What is required:
Please quote exactly the lines below from the line containing "helps to handle and understand clients." to the line containing "<li>FlexBox</li>", both lines included, and nothing else.

[Stored data entries]
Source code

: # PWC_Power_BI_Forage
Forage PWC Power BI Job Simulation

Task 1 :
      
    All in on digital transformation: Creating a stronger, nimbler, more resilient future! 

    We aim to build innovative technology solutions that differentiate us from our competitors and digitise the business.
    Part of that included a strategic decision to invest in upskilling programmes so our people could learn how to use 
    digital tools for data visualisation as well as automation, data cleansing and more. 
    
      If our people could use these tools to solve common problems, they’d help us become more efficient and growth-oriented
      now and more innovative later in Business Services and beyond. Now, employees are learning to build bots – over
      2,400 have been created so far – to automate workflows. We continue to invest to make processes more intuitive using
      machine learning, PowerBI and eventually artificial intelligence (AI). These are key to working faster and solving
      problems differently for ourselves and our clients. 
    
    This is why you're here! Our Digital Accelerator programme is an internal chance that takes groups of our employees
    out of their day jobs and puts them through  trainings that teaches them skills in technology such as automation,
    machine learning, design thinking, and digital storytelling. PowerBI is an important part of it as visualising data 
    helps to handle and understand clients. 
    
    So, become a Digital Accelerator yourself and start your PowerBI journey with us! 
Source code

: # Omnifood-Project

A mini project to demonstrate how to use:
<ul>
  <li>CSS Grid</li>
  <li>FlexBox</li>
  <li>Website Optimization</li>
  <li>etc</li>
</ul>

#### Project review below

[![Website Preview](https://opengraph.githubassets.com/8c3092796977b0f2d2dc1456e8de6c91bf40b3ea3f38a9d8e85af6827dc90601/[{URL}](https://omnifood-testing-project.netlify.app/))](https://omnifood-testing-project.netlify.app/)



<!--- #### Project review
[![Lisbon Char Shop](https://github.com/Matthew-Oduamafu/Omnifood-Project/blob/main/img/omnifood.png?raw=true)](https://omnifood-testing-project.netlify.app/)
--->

Completed task:
    helps to handle and understand clients. 
    
    So, become a Digital Accelerator yourself and start your PowerBI journey with us! 
Source code

: # Omnifood-Project

A mini project to demonstrate how to use:
<ul>
  <li>CSS Grid</li>
  <li>FlexBox</li>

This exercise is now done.